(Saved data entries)
········

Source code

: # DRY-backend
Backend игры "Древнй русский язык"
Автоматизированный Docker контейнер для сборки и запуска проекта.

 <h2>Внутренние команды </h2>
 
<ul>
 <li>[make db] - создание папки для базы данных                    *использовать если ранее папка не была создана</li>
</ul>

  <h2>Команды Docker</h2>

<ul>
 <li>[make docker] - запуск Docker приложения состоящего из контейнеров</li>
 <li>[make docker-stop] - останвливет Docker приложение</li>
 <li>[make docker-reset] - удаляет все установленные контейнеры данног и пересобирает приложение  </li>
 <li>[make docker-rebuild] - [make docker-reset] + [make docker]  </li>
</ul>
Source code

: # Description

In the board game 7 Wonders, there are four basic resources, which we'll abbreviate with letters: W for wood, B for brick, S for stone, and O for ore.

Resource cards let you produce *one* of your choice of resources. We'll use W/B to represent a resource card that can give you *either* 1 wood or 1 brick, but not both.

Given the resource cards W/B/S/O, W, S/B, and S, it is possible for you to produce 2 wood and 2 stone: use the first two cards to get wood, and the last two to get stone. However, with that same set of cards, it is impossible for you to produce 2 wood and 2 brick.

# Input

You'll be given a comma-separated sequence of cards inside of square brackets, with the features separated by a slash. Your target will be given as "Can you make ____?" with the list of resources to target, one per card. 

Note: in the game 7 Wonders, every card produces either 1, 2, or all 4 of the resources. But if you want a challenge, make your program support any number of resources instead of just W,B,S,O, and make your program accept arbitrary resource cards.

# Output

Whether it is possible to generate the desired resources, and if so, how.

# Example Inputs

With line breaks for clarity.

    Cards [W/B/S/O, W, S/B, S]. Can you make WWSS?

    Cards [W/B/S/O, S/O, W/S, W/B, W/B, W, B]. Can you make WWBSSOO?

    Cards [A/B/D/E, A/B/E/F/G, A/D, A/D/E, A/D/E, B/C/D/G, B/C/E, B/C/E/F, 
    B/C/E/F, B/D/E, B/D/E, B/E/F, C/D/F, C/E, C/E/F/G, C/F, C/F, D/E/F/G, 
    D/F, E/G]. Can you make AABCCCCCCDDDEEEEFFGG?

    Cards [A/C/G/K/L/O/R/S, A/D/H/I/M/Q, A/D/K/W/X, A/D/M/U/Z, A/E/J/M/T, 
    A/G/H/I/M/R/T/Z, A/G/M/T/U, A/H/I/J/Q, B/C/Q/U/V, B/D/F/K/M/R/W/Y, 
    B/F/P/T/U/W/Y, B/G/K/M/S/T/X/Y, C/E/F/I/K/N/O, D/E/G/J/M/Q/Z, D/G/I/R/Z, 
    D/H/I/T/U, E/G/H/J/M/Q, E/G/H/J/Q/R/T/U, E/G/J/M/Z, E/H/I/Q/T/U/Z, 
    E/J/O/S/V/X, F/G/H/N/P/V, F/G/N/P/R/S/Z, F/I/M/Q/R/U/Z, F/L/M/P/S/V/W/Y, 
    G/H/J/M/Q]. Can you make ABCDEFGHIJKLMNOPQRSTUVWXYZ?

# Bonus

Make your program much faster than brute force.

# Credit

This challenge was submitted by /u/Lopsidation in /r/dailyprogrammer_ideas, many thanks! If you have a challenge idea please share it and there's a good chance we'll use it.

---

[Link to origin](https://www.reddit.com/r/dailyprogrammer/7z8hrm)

········

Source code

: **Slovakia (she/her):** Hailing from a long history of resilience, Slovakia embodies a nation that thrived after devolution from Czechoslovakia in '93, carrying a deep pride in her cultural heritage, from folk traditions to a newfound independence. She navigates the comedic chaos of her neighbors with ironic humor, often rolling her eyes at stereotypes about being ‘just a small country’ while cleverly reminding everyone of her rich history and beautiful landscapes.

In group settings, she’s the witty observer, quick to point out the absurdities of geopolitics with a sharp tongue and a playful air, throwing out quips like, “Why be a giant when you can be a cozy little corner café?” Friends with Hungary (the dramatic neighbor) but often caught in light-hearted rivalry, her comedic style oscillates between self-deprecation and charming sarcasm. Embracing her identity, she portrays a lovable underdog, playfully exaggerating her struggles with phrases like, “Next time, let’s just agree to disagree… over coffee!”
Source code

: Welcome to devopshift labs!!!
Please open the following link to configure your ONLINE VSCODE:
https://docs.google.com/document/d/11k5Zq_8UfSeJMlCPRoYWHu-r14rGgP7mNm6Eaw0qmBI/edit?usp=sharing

········

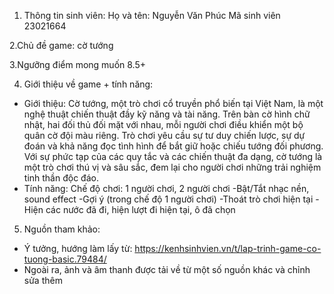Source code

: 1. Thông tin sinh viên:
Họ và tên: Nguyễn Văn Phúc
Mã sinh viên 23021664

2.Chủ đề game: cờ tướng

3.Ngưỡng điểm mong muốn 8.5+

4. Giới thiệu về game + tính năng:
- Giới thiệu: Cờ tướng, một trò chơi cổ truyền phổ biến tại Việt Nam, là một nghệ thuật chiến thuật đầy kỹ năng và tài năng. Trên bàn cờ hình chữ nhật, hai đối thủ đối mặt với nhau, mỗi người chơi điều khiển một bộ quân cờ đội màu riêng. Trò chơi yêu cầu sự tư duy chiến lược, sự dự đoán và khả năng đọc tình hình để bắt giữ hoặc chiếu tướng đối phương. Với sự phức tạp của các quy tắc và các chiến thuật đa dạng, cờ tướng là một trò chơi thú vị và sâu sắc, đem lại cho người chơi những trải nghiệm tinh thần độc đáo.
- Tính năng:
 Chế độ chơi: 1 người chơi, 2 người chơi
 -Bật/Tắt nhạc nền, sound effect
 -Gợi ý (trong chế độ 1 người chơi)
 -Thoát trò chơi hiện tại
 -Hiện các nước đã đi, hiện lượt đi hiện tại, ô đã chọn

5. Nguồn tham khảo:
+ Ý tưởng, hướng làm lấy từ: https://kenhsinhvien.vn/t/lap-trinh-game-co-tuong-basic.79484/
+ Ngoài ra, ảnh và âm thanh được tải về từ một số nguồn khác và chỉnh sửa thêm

········

[Task requirements]: Check each line in the records above for the word "Giới". Return those that have it.

[Written solution]:
4. Giới thiệu về game + tính năng:
- Giới thiệu: Cờ tướng, một trò chơi cổ truyền phổ biến tại Việt Nam, là một nghệ thuật chiến thuật đầy kỹ năng và tài năng. Trên bàn cờ hình chữ nhật, hai đối thủ đối mặt với nhau, mỗi người chơi điều khiển một bộ quân cờ đội màu riêng. Trò chơi yêu cầu sự tư duy chiến lược, sự dự đoán và khả năng đọc tình hình để bắt giữ hoặc chiếu tướng đối phương. Với sự phức tạp của các quy tắc và các chiến thuật đa dạng, cờ tướng là một trò chơi thú vị và sâu sắc, đem lại cho người chơi những trải nghiệm tinh thần độc đáo.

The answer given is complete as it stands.